Esto se añade a una cuestión eterna: el hecho de vivir juntos, bajo el mismo techo, cada día, pero sin que se pueda decir que se “convive”, existe uno al lado del otro, pero no se comparte la vida. Es el gran problema de la incomunicación, que se da frecuentemente, por desgracia, incluso al interior del matrimonio, cuando el “soporte” de la atracción mutua y el afecto no logran superar la rutina y el cansancio. Los ejemplos serían interminables.
Sin embargo, como venimos diciendo, la realidad, incluida la más ordinaria, después de la Resurrección, es toda ella sacramento de la presencia de Dios. Por tanto, el otro, la otra, al que ves cada día y convives largos ratos de cada día, según creemos, es sacramento de Dios. En él, en ella, está Dios, ofreciendo su presencia y su amor.
Quizá cuando decimos “después de tanto tiempo, ya le conozco muy bien”, “me sé de memoria sus manías”, “es lo de siempre”, “no cambiará”… estamos cerrándonos a la novedad inagotable de la presencia de Dios y de su amor. En el otro, ese cuya presencia se me hace a veces insoportable, ese que no cambia a pesar de intentos, ese cuyas opiniones no comparto totalmente, siempre hay algo de Dios. En su presencia cercana hay algo de la Palabra de Dios, no porque “en el fondo” sea buena persona, sino porque Dios a través de él (quizá con un sencillo guiño) no deja de hablarte y transmitirte un mensaje.

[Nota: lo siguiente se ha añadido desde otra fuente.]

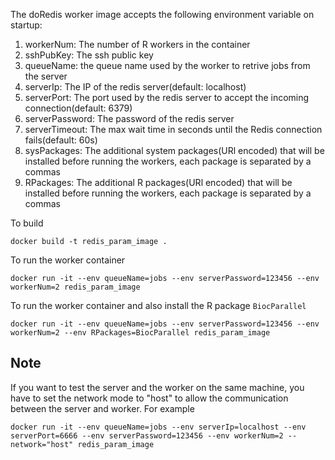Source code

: The doRedis worker image accepts the following environment variable on startup:

1. workerNum: The number of R workers in the container
2. sshPubKey: The ssh public key
3. queueName: the queue name used by the worker to retrive jobs from the server
4. serverIp: The IP of the redis server(default: localhost)
5. serverPort: The port used by the redis server to accept the incoming connection(default: 6379)
6. serverPassword: The password of the redis server
7. serverTimeout: The max wait time in seconds until the Redis connection fails(default: 60s)
8. sysPackages: The additional system packages(URl encoded) that will be installed before running the workers, each package is separated by a commas
9. RPackages: The additional R packages(URl encoded) that will be installed before running the workers, each package is separated by a commas


To build
```
docker build -t redis_param_image .
```
To run the worker container
```
docker run -it --env queueName=jobs --env serverPassword=123456 --env workerNum=2 redis_param_image 
```
To run the worker container and also install the R package `BiocParallel`
```
docker run -it --env queueName=jobs --env serverPassword=123456 --env workerNum=2 --env RPackages=BiocParallel redis_param_image 
```

## Note
If you want to test the server and the worker on the same machine, you have to set the network mode to "host" to allow the communication between the server and worker. For example
```
docker run -it --env queueName=jobs --env serverIp=localhost --env serverPort=6666 --env serverPassword=123456 --env workerNum=2 --network="host" redis_param_image
```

Ser capaz de “soportar” al otro ya es algo. Pero muy poco. La presencia de Dios en el nuevo mundo, no significa que Él está presente en un mundo idílico y maravilloso. Él está presente, según ya hemos subrayado, en un mundo imperfecto como el nuestro, donde se mezclan bondad y maldad, amor y odio, verdad y error. En definitiva, Dios nos pide “ser amado en el otro”.

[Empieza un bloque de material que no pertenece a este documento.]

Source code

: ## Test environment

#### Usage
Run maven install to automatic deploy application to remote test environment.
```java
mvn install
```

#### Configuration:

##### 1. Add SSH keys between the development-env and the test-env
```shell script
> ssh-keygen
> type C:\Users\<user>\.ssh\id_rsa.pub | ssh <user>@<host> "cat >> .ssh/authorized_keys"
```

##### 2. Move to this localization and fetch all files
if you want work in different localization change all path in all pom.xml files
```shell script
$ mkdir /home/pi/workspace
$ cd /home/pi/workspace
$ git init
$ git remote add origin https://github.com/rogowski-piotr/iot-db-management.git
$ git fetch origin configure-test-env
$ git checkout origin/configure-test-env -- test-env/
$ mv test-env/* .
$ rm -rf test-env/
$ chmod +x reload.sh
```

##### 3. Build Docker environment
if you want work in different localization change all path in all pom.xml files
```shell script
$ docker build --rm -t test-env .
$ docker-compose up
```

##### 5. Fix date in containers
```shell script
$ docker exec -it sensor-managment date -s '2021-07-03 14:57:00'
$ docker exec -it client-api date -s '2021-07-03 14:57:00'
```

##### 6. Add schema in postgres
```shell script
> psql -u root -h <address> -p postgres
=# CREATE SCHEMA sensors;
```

Una vez más afirmamos que todo es cuestión de la mirada. En el mundo del resucitado nuestra mirada ha de coincidir con la misma mirada de Dios. Concretamente, mirar al otro como Dios le mira.
Esa mirada no se consigue con un particular esfuerzo de voluntad, como cuando aconsejamos a uno que está reñido con otro “fíjate en su lado bueno”, “olvida sus defectos”, o “revisa el estudio de su personalidad psicológica…” Todo es aconsejable, pero Dios no está esperando a que el otro sea perfecto, o tenga algún rasgo de su personalidad más amable, para quererle.
Eso sí. Ese mundo nuevo nace del Misterio Pascual. Lo cual quiere decir que nace en quien ha participado de la Muerte y Resurrección de Jesús. Desde aquí todo se entiende mejor.